(Source records)
--- START ---

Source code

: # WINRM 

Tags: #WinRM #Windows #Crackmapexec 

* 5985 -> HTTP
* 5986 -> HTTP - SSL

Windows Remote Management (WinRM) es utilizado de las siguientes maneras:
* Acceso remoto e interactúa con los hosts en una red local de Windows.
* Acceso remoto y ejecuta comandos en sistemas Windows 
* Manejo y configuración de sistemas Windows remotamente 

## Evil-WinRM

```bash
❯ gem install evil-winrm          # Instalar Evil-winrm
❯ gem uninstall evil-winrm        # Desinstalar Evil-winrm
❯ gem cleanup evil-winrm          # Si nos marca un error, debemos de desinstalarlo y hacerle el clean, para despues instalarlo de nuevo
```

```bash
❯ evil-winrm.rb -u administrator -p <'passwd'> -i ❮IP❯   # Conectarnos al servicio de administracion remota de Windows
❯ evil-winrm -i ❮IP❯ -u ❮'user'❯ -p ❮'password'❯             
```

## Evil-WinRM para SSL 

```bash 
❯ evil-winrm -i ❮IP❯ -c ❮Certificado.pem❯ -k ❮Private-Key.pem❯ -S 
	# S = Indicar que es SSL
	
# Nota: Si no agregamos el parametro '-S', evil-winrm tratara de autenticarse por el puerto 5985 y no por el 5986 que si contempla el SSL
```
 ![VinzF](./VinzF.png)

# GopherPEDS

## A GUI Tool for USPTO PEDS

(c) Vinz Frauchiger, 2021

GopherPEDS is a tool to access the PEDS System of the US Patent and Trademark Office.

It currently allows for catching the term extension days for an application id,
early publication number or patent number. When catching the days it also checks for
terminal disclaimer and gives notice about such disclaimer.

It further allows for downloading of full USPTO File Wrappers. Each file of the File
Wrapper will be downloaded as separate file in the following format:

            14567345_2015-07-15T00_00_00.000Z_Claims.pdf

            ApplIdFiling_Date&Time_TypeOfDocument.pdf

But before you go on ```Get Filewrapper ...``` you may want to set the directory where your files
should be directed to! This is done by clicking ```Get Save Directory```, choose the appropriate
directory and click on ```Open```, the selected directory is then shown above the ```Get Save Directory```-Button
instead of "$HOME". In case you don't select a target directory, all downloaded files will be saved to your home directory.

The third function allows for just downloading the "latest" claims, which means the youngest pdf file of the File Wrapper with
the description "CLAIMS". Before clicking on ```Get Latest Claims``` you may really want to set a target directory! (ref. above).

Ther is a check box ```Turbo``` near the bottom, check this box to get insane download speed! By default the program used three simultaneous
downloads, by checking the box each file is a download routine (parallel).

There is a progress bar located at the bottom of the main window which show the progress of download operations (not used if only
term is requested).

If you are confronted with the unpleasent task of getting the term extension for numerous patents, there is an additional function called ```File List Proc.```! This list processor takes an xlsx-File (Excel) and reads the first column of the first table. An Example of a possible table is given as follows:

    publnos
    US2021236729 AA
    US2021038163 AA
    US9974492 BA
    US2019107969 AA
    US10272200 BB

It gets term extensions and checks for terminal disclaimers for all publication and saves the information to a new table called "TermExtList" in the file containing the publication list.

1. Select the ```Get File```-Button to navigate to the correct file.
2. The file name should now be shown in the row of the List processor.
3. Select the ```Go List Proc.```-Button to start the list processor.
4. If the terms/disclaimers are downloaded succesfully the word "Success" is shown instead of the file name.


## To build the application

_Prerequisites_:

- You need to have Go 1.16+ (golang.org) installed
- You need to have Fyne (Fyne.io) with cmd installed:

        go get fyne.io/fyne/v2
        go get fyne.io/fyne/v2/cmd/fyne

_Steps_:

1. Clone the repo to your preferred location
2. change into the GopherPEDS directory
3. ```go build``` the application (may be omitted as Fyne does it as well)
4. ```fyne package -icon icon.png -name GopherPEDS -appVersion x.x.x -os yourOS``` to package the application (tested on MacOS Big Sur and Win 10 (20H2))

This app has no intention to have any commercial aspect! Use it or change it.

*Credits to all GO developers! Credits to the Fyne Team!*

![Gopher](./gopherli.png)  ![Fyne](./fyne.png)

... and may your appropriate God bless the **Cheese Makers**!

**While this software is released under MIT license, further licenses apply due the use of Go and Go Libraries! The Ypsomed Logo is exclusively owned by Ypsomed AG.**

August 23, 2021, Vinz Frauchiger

--- END ---

Set every record down word for word, omitting none.

Source code

: # WINRM 

Tags: #WinRM #Windows #Crackmapexec 

* 5985 -> HTTP
* 5986 -> HTTP - SSL

Windows Remote Management (WinRM) es utilizado de las siguientes maneras:
* Acceso remoto e interactúa con los hosts en una red local de Windows.
* Acceso remoto y ejecuta comandos en sistemas Windows 
* Manejo y configuración de sistemas Windows remotamente 

## Evil-WinRM

```bash
❯ gem install evil-winrm          # Instalar Evil-winrm
❯ gem uninstall evil-winrm        # Desinstalar Evil-winrm
❯ gem cleanup evil-winrm          # Si nos marca un error, debemos de desinstalarlo y hacerle el clean, para despues instalarlo de nuevo
```

```bash
❯ evil-winrm.rb -u administrator -p <'passwd'> -i ❮IP❯   # Conectarnos al servicio de administracion remota de Windows
❯ evil-winrm -i ❮IP❯ -u ❮'user'❯ -p ❮'password'❯             
```

## Evil-WinRM para SSL 

```bash 
❯ evil-winrm -i ❮IP❯ -c ❮Certificado.pem❯ -k ❮Private-Key.pem❯ -S 
	# S = Indicar que es SSL
	
# Nota: Si no agregamos el parametro '-S', evil-winrm tratara de autenticarse por el puerto 5985 y no por el 5986 que si contempla el SSL
```
 ![VinzF](./VinzF.png)

# GopherPEDS

## A GUI Tool for USPTO PEDS

(c) Vinz Frauchiger, 2021

GopherPEDS is a tool to access the PEDS System of the US Patent and Trademark Office.

It currently allows for catching the term extension days for an application id,
early publication number or patent number. When catching the days it also checks for
terminal disclaimer and gives notice about such disclaimer.

It further allows for downloading of full USPTO File Wrappers. Each file of the File
Wrapper will be downloaded as separate file in the following format:

            14567345_2015-07-15T00_00_00.000Z_Claims.pdf

            ApplIdFiling_Date&Time_TypeOfDocument.pdf

But before you go on ```Get Filewrapper ...``` you may want to set the directory where your files
should be directed to! This is done by clicking ```Get Save Directory```, choose the appropriate
directory and click on ```Open```, the selected directory is then shown above the ```Get Save Directory```-Button
instead of "$HOME". In case you don't select a target directory, all downloaded files will be saved to your home directory.

The third function allows for just downloading the "latest" claims, which means the youngest pdf file of the File Wrapper with
the description "CLAIMS". Before clicking on ```Get Latest Claims``` you may really want to set a target directory! (ref. above).

Ther is a check box ```Turbo``` near the bottom, check this box to get insane download speed! By default the program used three simultaneous
downloads, by checking the box each file is a download routine (parallel).

There is a progress bar located at the bottom of the main window which show the progress of download operations (not used if only
term is requested).

If you are confronted with the unpleasent task of getting the term extension for numerous patents, there is an additional function called ```File List Proc.```! This list processor takes an xlsx-File (Excel) and reads the first column of the first table. An Example of a possible table is given as follows:

    publnos
    US2021236729 AA
    US2021038163 AA
    US9974492 BA
    US2019107969 AA
    US10272200 BB

It gets term extensions and checks for terminal disclaimers for all publication and saves the information to a new table called "TermExtList" in the file containing the publication list.

1. Select the ```Get File```-Button to navigate to the correct file.
2. The file name should now be shown in the row of the List processor.
3. Select the ```Go List Proc.```-Button to start the list processor.
4. If the terms/disclaimers are downloaded succesfully the word "Success" is shown instead of the file name.


## To build the application

_Prerequisites_:

- You need to have Go 1.16+ (golang.org) installed
- You need to have Fyne (Fyne.io) with cmd installed:

        go get fyne.io/fyne/v2
        go get fyne.io/fyne/v2/cmd/fyne

_Steps_:

1. Clone the repo to your preferred location
2. change into the GopherPEDS directory
3. ```go build``` the application (may be omitted as Fyne does it as well)
4. ```fyne package -icon icon.png -name GopherPEDS -appVersion x.x.x -os yourOS``` to package the application (tested on MacOS Big Sur and Win 10 (20H2))

This app has no intention to have any commercial aspect! Use it or change it.

*Credits to all GO developers! Credits to the Fyne Team!*

![Gopher](./gopherli.png)  ![Fyne](./fyne.png)

... and may your appropriate God bless the **Cheese Makers**!

**While this software is released under MIT license, further licenses apply due the use of Go and Go Libraries! The Ypsomed Logo is exclusively owned by Ypsomed AG.**

August 23, 2021, Vinz Frauchiger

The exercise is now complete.